(Exercise materials Opens)

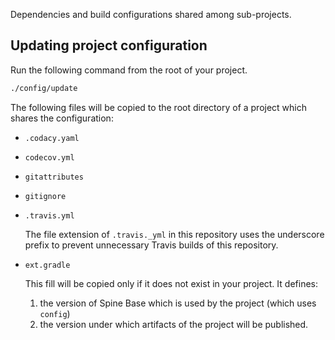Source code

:Dependencies and build configurations shared among sub-projects.

## Updating project configuration

Run the following command from the root of your project.
```bash
./config/update
```

The following files will be copied to the root directory of a project 
which shares the configuration:

 * `.codacy.yaml`
 * `codecov.yml`
 * `gitattributes`
 * `gitignore`
 * `.travis.yml` 
 
    The file extension of `.travis._yml` in this repository uses the underscore prefix to prevent 
    unnecessary Travis builds of this repository.
 * `ext.gradle`
 
    This fill will be copied only if it does not exist in your project. It defines:
    1. the version of Spine Base which is used by the project (which uses `config`)
    2. the version under which artifacts of the project will be published.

(Exercise materials Closes)

▶ _What the task asks_:
Your answer must be the line with "unnecessary Travis builds" and all lines after it through the final line of the entries, copied exactly and with nothing added.

▶ _Task solution_:
    unnecessary Travis builds of this repository.
 * `ext.gradle`
 
    This fill will be copied only if it does not exist in your project. It defines:
    1. the version of Spine Base which is used by the project (which uses `config`)
    2. the version under which artifacts of the project will be published.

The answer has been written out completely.